Would this be better than setting up the two HDDs in a RAID O configuration? How would I handle the layout of all of the information, including the OS, on the HDDs if I set the drives up in a RAID 0 configuration?
I'm definitely a noob when it comes to RAID, but I'm eager to learn.
add a 3rd drive and go to RAID 5 if it's supported by your hdwr. Distributed Parity will speed things up more than just a simple stripe.
What are you trying to accomplish with RAID -- fault tolerance or speed? And if you're looking for speed, is it mainly read or write speed?
To get maximum speed, you have to give up fault tolerance (unless you have the $$$ to go RAID-10). If you're looking to go RAID-5, plan on a minimum of 5 drives or a maximum of 9 to make it worthwhile. RAID-5 volumes of less than 5 drives are useful mainly for safely achieving capacity while sacrificing write performance.

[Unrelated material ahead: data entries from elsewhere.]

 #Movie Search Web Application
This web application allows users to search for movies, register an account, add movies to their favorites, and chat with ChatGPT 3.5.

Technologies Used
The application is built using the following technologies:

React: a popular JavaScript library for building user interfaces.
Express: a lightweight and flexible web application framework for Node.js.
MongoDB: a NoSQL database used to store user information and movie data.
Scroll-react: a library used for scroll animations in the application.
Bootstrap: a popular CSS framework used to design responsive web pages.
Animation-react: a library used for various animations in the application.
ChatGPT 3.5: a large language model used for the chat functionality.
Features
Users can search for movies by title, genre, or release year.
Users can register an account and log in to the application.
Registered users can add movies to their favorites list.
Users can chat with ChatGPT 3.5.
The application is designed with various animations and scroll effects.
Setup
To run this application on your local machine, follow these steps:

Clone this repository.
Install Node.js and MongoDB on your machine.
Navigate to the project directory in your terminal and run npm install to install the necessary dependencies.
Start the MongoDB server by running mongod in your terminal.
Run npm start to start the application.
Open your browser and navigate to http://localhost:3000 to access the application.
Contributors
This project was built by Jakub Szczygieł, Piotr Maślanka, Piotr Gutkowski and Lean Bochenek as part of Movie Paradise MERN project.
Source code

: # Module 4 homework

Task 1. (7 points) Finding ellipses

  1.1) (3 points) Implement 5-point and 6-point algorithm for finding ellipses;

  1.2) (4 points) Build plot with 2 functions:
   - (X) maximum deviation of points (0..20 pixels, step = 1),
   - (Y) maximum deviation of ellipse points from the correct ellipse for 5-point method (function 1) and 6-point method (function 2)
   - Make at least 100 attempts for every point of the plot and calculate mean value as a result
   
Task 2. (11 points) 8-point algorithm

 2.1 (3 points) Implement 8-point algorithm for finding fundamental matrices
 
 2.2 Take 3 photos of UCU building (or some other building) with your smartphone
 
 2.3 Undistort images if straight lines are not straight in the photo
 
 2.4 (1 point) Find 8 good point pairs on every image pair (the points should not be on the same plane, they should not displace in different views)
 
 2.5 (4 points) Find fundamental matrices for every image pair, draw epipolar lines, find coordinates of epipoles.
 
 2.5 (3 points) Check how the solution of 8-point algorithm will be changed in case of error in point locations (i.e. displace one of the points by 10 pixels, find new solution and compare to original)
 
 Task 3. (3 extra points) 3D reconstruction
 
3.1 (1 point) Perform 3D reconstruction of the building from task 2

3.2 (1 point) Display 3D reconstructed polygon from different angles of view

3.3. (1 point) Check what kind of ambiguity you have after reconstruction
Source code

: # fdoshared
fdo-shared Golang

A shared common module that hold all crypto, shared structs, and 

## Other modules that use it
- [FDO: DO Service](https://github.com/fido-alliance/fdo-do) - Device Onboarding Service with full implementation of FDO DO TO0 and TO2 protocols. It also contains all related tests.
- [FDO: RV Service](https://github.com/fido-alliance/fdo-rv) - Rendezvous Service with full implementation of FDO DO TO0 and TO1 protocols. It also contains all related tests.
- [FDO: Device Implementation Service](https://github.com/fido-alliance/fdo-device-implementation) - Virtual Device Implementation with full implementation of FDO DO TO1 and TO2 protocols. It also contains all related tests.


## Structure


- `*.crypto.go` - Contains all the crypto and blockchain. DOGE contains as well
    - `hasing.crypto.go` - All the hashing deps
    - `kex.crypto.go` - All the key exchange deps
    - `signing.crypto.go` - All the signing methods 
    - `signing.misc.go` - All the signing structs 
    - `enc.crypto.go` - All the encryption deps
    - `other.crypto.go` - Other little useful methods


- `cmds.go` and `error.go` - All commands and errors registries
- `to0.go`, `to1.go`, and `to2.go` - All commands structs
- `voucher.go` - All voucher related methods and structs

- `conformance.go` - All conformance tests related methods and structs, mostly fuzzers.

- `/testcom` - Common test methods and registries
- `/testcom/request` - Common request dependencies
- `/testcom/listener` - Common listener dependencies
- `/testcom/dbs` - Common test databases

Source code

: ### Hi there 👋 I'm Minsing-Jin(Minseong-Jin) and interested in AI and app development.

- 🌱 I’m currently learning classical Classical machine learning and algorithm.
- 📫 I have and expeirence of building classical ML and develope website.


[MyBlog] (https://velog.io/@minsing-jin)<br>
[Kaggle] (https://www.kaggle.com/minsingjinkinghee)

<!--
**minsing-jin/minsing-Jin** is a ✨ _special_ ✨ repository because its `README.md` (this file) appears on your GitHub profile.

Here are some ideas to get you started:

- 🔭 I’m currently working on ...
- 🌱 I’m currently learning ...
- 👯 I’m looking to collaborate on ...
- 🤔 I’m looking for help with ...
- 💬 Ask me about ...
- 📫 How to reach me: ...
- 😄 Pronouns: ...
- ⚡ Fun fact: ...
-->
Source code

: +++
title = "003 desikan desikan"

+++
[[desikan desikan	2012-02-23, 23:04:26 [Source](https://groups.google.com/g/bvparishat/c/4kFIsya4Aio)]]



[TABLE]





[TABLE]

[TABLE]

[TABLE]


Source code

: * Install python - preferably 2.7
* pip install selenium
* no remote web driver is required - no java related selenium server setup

I'm definitely just going with a RAID 0 config,
I'm just lookiing for a nice little boost in speed,
Or would be it just as fast to put the OS on one HDD while putting Data and pagefile on another?
XP benefits from having the OS, pagefile, programs and data on four separate volumes -- not necessarily different drives. However, I believe that different drives would be even better. You may not want to go quite that far, however, I've found that putting the pagefile on its own separate FAT32 partition is a good thing. Drive 0 could contain OS and programs on different NTFS partitions and drive 1 could be pagefile on FAT32 and data on NTFS. That is working well for me, but I don't have hard numbers to quote.
Be careful about RAID-0 and if you set up a volume, test it thoroughly against a more straightforward configuration. You may well be disappointed by RAID (or you might be impressed). There are many variables that affect performance.
Also, backup often because, in theory, the failure rate of the whole volume is the rate of one drive multiplied by the number of drives in the volume. In reality, it seems WAY more than that to me. I don't recall having a RAID volume go more than a year without a failure and that's using high end server-grade hardware. In fact, on Tuesday I replaced a drive in a 28-drive fiber channel EMC SAN. That was the second one in 4 months. Then again, it may not have another failure until the lease expires in 2 years. But what can go wrong usually does.
Remember, two hard drives in RAID 0 will not double your access/read times. A more realistic increase will be about 50% over a single drive. If you want to boost your speed, I would go with the Western Digital Raptor series. They're 10,000 rpm, 8mb cache and they have a 36 and a 72 gig version. The 72 gig version is slightly faster due to some new command queing stuff. I believe the 72gb is at 4.5ms access time, and the 36gb is 5.3 if I remember right. Compare that to what is typically in the IDE/SATA market.
The 36 gig is about 110 dollars at Newegg, and the 72 gig is about 178'ish. Both have 5 year warantees too, which is outstanding.
I would recommend taking a look at what Abit has to offer in terms of motherboards. I've found their stability to be very good, and they have a very active BIOS revision program.
I personally have two of the 36gb Raptors in a RAID 0 on my computer, and they are very fast. I recently built a clients computer with two of the 72gb versions, and it was smoking with a large amount of disk space.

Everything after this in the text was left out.